All bases covered then!

----------


## barrycreed

Watched all the videos. Once I sell my own mando, I'm going to look into one of these. May have to travel to Brighton from Ireland to try one out! It would be nice to play the different scale lengths, just to see...

----------


## trevor

My first delivery of six arrived today. I am VERY impressed! I only had time to get two on my website, more tomorrow.

----------

red7flag

----------


## Petrus

> Great news to see on the classifieds this morning. I bet these have the possibility of becoming the least expensive octaves available on the American market... different scale-length options, spruce and rosewood or spruce and mahogany... wonder if solid woods will come standard? Either way, I'm excited to find out about a pricepoint and then probably just buy one. Sounds sooo good!


The Trinity College OM is a good one, also a flat-top but with lute shaped body and floating rather than fixed bridge.  In the $500 range used.

I think the hourglass body (guitar concert/parlor sized) of the Pono will be more comfortable for holding on the knee (part of the design logic behind the guitar body in the first place.)  The Trinity College tended to slip a lot, in my experience, and really demanded a strap.

----------


## Ron McMillan

> My first delivery of six arrived today. I am VERY impressed! I only had time to get two on my website, more tomorrow.

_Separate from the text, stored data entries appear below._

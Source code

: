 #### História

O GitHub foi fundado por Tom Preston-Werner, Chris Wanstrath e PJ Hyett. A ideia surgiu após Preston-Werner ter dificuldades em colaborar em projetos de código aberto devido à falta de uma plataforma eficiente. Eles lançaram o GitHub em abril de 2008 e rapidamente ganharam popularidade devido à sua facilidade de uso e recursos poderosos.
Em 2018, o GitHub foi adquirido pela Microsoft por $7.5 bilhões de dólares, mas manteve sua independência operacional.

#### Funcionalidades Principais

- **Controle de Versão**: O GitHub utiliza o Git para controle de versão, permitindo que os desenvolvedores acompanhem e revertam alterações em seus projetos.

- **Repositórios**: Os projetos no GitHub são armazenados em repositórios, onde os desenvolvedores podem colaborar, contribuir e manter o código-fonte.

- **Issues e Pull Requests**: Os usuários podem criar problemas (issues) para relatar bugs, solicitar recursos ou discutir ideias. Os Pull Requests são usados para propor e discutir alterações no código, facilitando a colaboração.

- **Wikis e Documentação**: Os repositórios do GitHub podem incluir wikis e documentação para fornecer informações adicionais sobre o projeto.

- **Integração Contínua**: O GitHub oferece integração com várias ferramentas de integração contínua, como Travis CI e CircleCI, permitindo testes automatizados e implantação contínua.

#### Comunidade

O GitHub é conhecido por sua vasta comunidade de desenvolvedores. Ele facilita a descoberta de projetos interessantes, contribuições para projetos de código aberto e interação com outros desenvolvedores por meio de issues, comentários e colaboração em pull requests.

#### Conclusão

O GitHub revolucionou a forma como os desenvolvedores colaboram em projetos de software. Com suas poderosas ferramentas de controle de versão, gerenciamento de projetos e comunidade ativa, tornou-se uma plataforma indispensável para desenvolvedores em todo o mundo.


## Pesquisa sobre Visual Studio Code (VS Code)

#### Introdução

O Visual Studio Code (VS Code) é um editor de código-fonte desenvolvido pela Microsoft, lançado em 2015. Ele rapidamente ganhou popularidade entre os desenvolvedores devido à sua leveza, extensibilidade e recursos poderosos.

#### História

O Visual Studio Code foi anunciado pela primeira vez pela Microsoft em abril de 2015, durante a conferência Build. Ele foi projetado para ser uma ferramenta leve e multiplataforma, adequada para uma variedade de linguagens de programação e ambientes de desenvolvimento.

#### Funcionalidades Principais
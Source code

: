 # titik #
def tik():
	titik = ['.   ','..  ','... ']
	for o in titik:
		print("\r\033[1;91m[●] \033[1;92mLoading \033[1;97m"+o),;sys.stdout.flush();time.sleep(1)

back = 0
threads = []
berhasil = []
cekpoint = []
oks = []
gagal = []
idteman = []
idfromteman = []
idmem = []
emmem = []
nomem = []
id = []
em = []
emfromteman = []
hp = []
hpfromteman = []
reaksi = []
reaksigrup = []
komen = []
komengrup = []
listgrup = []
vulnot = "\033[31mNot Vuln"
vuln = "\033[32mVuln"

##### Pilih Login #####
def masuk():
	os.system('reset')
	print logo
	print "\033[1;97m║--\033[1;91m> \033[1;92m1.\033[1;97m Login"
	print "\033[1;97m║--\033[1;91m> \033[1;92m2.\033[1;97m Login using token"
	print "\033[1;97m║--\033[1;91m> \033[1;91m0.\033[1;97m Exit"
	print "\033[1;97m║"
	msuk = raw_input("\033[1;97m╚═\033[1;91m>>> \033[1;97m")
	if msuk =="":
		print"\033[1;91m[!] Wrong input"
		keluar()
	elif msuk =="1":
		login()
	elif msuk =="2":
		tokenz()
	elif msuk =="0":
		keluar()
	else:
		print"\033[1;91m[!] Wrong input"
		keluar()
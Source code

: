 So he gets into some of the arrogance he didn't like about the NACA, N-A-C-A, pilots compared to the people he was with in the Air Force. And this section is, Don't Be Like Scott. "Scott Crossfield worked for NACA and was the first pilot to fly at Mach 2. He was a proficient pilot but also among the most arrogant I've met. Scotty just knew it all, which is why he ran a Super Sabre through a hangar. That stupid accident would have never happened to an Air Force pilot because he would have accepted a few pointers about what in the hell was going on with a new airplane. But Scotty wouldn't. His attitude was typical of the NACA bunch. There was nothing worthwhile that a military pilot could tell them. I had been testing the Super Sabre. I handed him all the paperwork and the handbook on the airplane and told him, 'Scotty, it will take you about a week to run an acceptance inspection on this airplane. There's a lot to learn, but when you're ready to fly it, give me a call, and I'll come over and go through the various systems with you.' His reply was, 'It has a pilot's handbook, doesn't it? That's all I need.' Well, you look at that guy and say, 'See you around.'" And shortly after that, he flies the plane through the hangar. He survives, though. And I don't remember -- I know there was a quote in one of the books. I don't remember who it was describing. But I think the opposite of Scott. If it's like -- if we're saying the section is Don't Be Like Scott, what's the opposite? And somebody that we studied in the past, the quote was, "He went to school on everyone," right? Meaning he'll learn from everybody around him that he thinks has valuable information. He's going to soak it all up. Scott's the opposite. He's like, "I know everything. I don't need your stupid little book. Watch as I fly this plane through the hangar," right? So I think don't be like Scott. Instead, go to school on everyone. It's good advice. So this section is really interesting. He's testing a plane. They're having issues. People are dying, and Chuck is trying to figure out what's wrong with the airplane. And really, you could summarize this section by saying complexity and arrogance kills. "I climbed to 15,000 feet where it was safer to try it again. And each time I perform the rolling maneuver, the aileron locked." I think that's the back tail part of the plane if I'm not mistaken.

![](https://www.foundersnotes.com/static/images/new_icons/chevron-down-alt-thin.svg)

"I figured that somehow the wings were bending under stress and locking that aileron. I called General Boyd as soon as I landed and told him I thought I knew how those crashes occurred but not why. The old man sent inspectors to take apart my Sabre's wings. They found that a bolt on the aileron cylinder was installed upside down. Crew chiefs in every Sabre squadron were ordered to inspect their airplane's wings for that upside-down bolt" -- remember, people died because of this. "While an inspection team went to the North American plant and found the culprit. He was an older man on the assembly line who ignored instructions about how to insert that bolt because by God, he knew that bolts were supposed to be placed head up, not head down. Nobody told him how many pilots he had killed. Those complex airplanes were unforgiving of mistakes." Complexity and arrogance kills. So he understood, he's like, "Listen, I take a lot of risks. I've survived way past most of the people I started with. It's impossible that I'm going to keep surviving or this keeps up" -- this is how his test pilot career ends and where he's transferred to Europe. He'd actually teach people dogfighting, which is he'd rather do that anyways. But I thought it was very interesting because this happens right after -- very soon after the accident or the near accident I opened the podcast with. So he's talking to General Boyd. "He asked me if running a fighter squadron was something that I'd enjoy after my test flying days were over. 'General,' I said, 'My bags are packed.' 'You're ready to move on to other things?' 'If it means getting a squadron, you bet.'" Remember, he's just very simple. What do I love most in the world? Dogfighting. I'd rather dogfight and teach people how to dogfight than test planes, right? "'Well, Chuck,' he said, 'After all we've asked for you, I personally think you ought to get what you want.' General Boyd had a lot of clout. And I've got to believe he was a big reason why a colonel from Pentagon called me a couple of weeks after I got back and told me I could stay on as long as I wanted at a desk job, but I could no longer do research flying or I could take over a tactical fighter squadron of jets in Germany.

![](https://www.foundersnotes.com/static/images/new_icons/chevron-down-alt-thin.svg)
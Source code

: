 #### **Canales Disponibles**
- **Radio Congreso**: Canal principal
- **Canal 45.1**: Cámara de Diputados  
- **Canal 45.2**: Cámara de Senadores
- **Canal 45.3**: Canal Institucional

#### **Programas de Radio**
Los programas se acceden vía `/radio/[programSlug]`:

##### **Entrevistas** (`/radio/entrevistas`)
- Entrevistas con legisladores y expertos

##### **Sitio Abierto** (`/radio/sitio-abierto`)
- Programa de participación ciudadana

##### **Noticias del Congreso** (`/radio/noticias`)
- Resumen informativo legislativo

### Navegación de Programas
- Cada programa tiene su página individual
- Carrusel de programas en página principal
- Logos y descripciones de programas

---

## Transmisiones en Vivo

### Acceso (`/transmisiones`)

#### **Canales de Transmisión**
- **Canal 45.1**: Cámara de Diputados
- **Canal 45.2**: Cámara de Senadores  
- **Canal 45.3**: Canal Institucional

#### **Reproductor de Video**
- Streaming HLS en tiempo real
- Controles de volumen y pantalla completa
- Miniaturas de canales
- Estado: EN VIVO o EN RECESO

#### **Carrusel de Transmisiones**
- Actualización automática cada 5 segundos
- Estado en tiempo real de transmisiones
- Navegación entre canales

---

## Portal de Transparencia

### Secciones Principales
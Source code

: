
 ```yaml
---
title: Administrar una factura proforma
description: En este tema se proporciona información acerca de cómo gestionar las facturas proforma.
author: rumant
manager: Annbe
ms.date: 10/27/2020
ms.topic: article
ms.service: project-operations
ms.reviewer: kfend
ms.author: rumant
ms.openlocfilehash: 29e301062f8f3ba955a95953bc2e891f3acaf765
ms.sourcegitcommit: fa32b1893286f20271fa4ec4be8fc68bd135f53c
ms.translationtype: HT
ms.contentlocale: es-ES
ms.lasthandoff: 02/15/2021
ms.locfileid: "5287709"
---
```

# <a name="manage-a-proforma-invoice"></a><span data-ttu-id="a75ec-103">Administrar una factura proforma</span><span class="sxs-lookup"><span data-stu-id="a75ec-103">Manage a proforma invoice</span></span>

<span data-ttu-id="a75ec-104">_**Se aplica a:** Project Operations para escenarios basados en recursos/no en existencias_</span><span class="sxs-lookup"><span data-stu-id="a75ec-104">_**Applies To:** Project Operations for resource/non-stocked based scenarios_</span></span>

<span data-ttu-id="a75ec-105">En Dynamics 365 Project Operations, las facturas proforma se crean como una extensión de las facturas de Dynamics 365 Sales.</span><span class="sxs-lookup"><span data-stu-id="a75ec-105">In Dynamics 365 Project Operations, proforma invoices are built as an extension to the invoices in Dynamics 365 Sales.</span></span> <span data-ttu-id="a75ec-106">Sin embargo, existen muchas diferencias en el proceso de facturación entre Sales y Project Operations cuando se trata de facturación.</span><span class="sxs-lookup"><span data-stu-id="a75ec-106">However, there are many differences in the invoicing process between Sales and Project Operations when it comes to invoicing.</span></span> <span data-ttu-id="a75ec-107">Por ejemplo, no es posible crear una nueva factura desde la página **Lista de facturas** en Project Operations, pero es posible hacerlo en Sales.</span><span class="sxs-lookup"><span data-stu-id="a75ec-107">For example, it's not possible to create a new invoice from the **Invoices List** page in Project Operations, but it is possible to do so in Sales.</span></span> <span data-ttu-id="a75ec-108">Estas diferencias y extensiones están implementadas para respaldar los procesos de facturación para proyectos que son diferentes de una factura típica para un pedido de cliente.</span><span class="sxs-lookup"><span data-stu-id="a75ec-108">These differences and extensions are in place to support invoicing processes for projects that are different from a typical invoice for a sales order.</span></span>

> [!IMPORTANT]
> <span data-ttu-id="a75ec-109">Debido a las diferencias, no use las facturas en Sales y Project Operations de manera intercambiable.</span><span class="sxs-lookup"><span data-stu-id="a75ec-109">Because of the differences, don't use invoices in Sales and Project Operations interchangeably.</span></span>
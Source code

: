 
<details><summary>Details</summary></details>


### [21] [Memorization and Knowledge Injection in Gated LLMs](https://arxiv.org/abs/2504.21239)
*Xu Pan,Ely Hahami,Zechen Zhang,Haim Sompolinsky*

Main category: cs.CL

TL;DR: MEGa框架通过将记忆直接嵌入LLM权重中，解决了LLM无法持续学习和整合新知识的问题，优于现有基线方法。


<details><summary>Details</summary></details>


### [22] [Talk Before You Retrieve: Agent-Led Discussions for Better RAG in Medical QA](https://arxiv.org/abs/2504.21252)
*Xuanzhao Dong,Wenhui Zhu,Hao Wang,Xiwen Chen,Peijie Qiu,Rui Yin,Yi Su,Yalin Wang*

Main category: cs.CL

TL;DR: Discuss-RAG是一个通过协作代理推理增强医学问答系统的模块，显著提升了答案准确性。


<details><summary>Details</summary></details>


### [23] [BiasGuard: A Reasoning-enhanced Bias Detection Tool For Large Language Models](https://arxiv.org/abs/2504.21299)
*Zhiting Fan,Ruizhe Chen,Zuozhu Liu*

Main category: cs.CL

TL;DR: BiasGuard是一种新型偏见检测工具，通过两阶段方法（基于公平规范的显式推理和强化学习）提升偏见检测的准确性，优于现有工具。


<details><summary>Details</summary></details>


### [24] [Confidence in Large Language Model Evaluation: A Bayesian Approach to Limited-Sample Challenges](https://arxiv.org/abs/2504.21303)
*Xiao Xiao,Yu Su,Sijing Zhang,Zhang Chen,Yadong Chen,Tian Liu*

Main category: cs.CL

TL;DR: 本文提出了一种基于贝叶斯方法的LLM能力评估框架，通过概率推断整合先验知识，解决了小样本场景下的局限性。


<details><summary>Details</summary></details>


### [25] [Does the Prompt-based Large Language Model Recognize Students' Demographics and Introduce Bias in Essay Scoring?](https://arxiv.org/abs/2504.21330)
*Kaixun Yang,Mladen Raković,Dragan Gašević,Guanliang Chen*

I look forward to seeing the rest of the photos when they go up.

----------


## bazza

Anyone know if these might be available in Ireland sometime?

----------


## trevor

I am happy to ship to Ireland from the UK.

----------


## trevor

I have had time to get them all on my website now and spend some time playing them. The more I play them the more impressed I am.

Here's some more photos.

----------

red7flag

----------


## Br1ck

I have two Pono guitars, a matched pair of rosewood parlors, a six and a 12 string. I believe they are the body size of the larger of the Pono octaves. Pono build quality is excellent with nary a piece of plastic anywhere, binding included.

----------


## Brad Weiss

I just received an MN-30SB tenor guitar body, rosewood, sunburst matte finish today. It sounds great, it's surprisingly easy to play, even with a 23" scale. The fit and finish - well the fit is very nice, the matte finish is not gorgeous, but fine.  I was very surprised to find that it is made in Indonesia.  None of the information I was able to find out about it on the web suggested this.  $1300+ for a flat-top axe made in Indonesia, ok it's not a fortune, but that seems high to me.  I do like the octave, which is great. I might have hesitated to buy it had I known where it was built. I am NOT being xenophobic, or casting aspersions on Indonesian craftsmen. But I do think this info should be available to potential buyers.

----------


## MikeEdgerton

Wow, those look great. Affordable too. I'm going to have to take a look at one. I'm a sucker for sunburst's.

----------


## MikeEdgerton

> ...But I do think this info should be available to potential buyers.


From their website. It would appear that information is readily available to those that look for it. 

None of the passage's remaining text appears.